| RECORDS |
☆ ☆ ☆ ☆ ☆
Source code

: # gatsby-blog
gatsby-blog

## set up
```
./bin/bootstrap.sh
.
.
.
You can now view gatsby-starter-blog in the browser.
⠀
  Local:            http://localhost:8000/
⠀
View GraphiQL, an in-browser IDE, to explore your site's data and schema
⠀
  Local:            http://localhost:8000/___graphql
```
☆ ☆ ☆ ☆ ☆
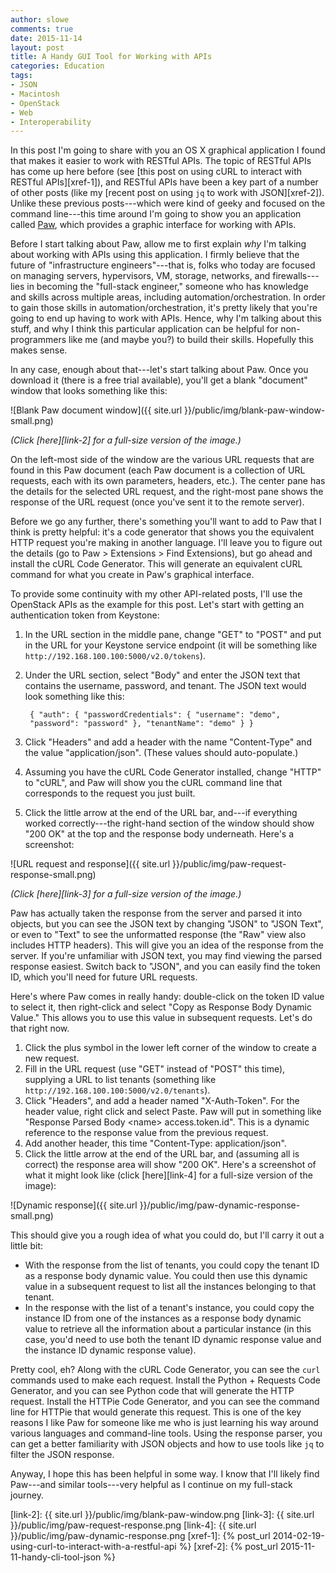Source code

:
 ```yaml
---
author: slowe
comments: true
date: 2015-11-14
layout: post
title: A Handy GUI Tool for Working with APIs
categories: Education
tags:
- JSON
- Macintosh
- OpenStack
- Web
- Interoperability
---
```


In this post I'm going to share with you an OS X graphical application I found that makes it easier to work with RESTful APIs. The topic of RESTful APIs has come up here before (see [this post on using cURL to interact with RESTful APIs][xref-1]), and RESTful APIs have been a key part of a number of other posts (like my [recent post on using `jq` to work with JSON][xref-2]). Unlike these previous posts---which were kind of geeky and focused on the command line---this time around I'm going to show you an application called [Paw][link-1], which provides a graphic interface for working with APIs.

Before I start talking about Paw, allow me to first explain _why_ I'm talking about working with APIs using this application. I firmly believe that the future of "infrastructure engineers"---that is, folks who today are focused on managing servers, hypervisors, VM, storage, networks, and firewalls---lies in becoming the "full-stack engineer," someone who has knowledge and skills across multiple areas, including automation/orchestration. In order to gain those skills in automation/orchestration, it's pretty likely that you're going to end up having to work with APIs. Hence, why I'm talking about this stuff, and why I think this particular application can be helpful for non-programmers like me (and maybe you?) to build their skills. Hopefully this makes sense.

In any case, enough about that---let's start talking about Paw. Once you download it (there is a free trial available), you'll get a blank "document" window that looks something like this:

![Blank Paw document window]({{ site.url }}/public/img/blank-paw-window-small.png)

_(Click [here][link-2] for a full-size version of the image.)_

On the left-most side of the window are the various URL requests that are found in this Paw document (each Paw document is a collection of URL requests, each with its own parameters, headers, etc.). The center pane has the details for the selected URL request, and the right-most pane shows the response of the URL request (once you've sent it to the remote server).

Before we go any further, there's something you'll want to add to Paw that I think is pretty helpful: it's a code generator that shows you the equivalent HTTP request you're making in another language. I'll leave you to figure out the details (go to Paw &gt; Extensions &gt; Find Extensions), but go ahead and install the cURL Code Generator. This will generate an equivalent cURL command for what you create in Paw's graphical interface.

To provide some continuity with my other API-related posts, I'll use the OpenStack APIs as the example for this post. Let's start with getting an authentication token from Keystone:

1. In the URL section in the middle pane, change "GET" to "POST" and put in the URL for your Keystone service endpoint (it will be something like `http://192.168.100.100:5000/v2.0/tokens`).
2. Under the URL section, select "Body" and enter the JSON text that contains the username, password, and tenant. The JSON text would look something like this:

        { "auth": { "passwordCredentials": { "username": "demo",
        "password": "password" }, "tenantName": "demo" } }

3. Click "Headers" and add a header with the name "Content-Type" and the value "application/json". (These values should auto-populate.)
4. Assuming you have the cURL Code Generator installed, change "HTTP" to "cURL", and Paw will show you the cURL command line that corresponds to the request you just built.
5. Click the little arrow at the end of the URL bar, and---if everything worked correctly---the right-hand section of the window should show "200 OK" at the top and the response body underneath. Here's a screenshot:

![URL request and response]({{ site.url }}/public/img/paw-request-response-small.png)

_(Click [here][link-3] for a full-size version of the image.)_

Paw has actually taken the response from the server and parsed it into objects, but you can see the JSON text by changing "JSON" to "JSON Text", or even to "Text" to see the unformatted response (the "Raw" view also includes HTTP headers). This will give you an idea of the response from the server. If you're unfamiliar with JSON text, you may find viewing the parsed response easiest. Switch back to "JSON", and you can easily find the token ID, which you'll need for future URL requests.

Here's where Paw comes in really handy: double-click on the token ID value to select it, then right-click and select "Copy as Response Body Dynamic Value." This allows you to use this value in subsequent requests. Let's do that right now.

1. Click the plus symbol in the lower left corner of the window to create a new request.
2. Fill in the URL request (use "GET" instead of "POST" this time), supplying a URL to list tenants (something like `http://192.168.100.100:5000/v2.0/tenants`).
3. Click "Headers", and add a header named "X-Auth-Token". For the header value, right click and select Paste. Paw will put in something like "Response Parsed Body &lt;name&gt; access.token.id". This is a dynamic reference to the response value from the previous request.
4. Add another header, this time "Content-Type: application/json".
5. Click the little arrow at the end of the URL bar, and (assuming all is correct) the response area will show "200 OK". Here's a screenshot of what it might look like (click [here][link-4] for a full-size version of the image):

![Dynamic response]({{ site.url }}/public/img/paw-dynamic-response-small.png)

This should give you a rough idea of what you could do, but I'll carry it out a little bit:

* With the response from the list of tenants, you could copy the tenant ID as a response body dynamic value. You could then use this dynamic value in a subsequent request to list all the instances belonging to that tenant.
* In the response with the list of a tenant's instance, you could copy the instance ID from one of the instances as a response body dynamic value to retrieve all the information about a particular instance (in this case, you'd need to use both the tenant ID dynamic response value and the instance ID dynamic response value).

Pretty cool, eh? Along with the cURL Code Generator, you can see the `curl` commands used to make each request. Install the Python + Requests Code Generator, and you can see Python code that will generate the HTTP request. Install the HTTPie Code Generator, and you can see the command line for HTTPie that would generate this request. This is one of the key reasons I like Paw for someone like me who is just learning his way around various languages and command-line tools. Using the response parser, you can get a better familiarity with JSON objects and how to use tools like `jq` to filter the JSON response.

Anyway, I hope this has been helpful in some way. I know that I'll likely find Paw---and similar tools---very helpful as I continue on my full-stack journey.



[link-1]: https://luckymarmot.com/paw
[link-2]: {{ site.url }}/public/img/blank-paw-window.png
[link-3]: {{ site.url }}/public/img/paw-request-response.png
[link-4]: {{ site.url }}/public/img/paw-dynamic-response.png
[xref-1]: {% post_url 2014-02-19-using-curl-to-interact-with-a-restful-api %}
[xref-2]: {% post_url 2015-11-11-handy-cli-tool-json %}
☆ ☆ ☆ ☆ ☆
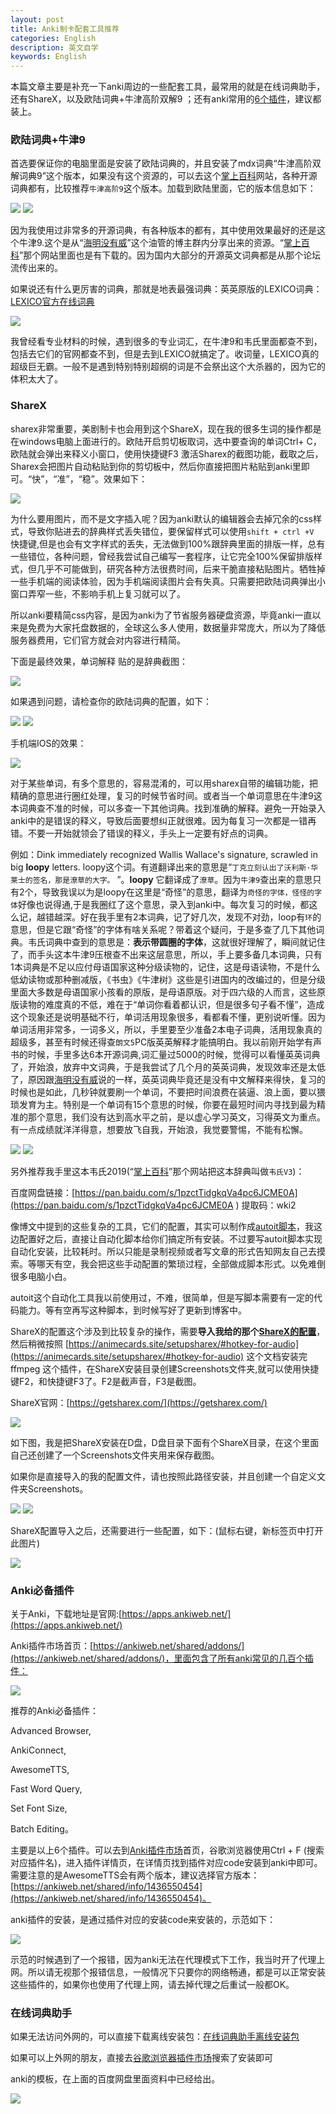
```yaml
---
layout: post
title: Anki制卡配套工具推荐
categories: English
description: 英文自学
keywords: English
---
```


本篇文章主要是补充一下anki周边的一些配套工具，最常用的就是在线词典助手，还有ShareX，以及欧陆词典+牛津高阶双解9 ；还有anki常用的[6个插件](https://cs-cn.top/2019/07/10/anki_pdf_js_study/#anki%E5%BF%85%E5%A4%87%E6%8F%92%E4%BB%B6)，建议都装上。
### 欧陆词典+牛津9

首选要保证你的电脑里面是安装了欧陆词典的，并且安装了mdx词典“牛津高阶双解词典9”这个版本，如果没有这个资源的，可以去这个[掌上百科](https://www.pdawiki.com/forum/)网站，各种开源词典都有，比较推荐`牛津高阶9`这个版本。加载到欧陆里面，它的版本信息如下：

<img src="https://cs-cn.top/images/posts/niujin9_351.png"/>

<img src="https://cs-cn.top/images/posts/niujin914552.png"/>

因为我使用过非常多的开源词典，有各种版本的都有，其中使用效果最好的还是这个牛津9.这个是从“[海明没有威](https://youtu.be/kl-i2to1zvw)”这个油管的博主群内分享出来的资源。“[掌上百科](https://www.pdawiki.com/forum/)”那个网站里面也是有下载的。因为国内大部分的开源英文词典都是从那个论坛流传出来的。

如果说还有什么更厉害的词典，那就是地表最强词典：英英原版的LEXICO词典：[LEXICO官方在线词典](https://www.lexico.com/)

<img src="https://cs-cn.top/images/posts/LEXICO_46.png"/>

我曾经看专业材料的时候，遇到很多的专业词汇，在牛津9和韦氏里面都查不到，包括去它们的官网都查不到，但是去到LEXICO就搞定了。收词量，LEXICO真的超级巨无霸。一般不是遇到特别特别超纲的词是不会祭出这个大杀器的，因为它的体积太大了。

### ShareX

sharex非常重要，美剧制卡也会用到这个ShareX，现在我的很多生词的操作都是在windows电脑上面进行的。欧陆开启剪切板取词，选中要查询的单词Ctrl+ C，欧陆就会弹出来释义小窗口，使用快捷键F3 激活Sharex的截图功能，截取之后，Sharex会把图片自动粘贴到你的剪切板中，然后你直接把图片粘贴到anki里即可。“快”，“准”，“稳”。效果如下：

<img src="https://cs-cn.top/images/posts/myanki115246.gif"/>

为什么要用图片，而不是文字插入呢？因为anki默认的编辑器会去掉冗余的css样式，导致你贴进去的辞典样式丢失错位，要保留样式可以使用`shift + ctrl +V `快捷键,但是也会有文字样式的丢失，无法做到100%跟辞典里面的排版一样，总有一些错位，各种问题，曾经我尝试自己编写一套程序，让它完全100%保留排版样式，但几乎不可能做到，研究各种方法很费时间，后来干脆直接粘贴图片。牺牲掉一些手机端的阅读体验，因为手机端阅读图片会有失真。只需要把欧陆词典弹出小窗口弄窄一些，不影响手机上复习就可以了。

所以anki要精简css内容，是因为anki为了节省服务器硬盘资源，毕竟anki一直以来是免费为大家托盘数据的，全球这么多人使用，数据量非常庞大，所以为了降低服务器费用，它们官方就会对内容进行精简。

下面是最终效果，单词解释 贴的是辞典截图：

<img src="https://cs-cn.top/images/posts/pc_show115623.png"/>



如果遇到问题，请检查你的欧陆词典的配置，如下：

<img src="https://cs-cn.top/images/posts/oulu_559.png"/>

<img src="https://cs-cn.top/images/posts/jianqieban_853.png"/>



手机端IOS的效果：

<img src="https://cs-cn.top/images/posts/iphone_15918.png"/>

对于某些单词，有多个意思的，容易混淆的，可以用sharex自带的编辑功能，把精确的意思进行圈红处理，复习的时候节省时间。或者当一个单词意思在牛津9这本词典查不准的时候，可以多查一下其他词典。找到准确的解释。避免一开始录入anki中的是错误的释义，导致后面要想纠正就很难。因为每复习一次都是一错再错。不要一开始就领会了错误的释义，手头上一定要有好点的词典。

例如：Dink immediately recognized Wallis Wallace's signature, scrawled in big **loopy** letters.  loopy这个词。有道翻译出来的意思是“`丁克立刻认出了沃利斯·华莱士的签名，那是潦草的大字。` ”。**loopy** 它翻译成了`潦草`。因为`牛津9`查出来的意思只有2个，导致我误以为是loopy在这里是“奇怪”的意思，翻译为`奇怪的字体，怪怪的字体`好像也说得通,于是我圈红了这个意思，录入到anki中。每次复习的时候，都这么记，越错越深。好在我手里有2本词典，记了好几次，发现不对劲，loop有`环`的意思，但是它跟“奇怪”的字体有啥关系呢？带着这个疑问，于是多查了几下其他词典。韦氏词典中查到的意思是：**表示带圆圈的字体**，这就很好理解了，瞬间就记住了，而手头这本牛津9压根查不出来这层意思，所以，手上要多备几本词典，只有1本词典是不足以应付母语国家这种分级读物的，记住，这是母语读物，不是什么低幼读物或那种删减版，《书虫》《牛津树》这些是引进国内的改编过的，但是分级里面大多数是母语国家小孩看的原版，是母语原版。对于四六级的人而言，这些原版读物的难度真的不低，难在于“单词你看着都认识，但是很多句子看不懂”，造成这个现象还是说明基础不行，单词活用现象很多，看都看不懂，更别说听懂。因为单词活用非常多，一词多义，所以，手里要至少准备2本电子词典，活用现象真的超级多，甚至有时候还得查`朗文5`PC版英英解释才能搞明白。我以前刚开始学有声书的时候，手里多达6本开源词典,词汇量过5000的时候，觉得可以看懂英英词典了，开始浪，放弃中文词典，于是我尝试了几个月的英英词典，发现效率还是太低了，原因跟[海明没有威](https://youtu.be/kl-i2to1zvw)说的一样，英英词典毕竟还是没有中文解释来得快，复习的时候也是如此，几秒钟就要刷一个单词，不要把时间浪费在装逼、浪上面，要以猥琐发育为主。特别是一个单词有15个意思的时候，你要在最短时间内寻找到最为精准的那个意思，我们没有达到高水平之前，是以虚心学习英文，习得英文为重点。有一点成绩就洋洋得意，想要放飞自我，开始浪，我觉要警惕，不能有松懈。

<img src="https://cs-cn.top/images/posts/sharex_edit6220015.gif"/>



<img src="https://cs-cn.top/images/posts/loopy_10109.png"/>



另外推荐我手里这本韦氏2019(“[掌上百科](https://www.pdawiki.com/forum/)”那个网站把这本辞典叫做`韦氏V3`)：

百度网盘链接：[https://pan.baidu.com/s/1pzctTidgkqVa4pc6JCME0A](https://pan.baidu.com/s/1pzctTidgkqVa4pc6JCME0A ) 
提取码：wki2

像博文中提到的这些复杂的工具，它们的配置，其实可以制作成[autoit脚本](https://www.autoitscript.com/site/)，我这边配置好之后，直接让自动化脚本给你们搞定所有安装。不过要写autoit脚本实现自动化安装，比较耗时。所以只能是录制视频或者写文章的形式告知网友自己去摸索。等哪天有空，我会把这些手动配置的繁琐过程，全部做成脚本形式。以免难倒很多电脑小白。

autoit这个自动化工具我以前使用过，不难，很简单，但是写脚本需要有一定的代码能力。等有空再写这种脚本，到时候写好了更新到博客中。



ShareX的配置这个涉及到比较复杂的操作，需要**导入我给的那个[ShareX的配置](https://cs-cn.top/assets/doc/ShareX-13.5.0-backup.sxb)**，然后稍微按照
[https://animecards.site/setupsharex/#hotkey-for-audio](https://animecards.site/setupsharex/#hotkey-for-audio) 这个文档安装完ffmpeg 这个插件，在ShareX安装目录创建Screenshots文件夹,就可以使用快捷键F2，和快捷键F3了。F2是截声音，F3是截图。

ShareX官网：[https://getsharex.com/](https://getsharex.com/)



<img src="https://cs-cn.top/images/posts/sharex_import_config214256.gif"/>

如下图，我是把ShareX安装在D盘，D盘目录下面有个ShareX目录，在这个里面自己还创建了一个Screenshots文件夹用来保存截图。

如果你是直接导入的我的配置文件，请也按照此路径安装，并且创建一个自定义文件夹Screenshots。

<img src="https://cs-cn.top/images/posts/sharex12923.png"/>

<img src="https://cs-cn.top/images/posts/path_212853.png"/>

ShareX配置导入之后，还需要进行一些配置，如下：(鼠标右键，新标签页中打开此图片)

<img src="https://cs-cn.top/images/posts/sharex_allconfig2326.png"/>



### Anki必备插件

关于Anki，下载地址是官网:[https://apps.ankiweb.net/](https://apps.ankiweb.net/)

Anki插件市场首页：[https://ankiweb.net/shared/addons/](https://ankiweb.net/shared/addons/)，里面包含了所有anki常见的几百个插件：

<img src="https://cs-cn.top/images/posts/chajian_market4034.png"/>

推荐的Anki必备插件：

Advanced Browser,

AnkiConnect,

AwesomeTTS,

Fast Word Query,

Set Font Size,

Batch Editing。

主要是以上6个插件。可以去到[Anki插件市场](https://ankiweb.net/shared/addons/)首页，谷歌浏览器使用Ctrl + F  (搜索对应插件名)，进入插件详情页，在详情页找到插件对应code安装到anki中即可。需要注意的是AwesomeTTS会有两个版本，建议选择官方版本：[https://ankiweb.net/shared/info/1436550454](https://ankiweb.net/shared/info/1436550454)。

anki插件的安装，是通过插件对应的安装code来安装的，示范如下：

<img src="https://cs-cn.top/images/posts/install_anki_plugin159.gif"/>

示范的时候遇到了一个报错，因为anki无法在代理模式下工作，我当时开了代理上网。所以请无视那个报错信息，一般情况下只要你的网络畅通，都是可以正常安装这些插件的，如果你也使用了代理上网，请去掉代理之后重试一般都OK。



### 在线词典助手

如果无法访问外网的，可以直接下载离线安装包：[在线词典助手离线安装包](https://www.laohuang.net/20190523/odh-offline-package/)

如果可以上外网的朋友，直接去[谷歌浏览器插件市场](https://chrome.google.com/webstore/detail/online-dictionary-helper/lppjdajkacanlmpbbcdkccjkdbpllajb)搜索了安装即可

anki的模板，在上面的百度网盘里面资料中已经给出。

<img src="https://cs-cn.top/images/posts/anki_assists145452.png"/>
☆ ☆ ☆ ☆ ☆
| EXERCISE INSTRUCTIONS |
All lines with the word "categories" are needed; pull them from the entries and copy each.

| EXERCISE RESPONSE |
categories: Education
categories: English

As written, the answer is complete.